◆ **Task statement**
Lines from the entries below that hold "dfrac" form the answer; copy all of them.
:::::
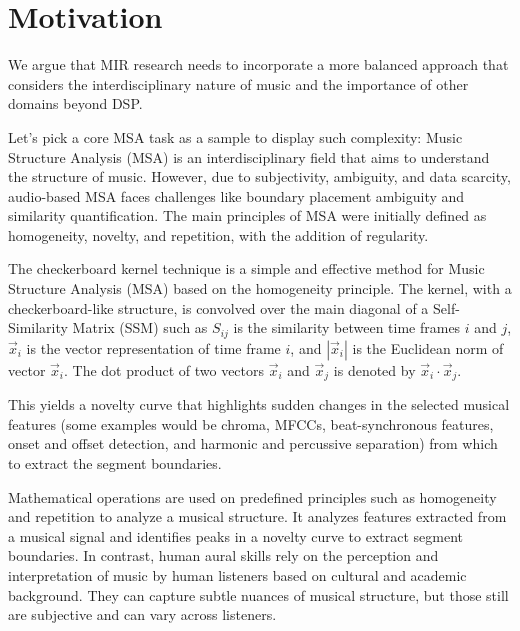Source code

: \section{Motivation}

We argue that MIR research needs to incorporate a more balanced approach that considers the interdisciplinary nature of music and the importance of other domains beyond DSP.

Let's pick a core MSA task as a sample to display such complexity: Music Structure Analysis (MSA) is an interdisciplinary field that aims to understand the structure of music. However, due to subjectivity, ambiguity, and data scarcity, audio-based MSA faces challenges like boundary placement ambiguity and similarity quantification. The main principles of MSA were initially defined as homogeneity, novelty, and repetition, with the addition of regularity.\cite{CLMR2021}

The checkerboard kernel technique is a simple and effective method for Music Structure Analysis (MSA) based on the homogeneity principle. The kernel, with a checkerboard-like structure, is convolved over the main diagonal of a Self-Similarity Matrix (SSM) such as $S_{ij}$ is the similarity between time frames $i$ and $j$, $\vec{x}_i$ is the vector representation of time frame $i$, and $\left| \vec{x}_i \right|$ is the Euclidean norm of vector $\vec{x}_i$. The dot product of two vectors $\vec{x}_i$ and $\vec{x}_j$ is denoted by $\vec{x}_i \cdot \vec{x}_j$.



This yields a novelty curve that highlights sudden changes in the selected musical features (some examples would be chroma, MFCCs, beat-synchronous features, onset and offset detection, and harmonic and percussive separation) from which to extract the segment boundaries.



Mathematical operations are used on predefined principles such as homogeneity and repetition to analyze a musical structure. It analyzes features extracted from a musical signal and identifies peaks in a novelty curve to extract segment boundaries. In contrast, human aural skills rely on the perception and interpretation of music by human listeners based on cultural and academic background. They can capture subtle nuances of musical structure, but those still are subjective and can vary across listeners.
:::::
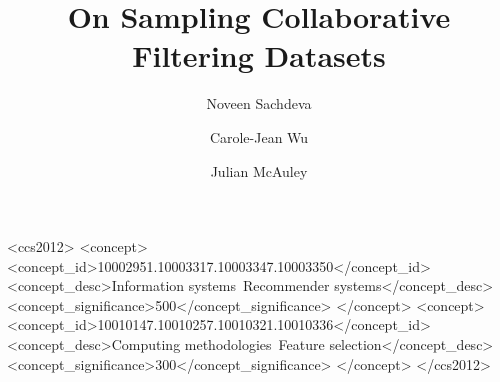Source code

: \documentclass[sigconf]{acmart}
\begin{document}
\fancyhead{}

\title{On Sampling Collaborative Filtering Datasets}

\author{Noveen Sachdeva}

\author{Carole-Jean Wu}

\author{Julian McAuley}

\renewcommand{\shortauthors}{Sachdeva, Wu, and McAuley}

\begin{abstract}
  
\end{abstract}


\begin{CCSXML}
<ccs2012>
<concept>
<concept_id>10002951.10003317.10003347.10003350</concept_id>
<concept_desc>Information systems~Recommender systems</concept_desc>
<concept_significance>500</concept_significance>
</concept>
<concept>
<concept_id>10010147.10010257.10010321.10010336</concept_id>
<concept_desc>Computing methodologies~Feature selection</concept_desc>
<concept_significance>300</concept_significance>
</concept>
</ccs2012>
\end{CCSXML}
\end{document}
:::::
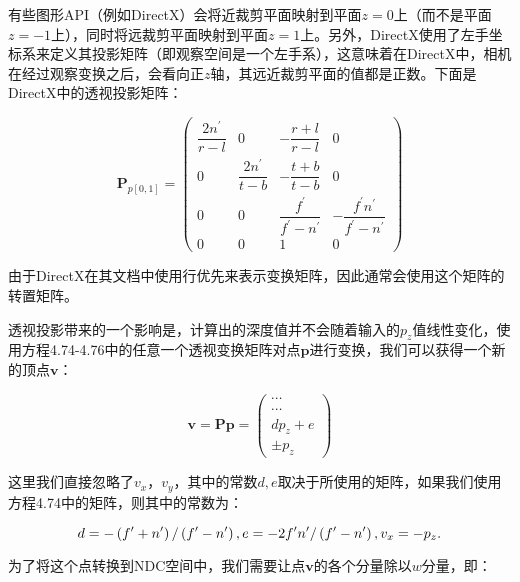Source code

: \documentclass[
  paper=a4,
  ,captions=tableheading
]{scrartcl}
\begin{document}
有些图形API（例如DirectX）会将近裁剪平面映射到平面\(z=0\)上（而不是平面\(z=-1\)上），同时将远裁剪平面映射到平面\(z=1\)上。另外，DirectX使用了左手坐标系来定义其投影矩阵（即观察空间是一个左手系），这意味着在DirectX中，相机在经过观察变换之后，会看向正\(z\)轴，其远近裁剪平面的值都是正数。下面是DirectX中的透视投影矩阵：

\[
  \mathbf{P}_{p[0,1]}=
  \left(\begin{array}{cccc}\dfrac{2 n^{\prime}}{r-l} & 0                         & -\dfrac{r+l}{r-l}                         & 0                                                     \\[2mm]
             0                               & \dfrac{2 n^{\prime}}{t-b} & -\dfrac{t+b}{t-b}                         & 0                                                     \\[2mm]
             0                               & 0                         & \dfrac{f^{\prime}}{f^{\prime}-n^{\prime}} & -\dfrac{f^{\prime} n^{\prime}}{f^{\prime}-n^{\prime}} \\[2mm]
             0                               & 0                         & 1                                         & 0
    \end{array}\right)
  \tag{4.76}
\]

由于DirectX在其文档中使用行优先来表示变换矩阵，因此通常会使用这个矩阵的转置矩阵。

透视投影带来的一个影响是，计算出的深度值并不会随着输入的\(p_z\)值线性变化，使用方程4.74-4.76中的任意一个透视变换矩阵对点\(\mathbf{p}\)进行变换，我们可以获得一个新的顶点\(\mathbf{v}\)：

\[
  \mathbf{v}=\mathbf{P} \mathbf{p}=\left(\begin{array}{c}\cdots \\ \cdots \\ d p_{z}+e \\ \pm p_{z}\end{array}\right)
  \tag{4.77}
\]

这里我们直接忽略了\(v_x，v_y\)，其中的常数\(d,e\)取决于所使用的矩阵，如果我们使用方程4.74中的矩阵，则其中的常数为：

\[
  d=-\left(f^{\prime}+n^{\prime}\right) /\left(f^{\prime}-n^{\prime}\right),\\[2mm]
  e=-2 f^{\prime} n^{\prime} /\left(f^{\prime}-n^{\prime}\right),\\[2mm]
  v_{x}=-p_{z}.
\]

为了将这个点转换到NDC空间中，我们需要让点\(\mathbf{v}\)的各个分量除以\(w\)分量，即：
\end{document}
:::::
◆ **Answer box**
  \left(\begin{array}{cccc}\dfrac{2 n^{\prime}}{r-l} & 0                         & -\dfrac{r+l}{r-l}                         & 0                                                     \\[2mm]
             0                               & \dfrac{2 n^{\prime}}{t-b} & -\dfrac{t+b}{t-b}                         & 0                                                     \\[2mm]
             0                               & 0                         & \dfrac{f^{\prime}}{f^{\prime}-n^{\prime}} & -\dfrac{f^{\prime} n^{\prime}}{f^{\prime}-n^{\prime}} \\[2mm]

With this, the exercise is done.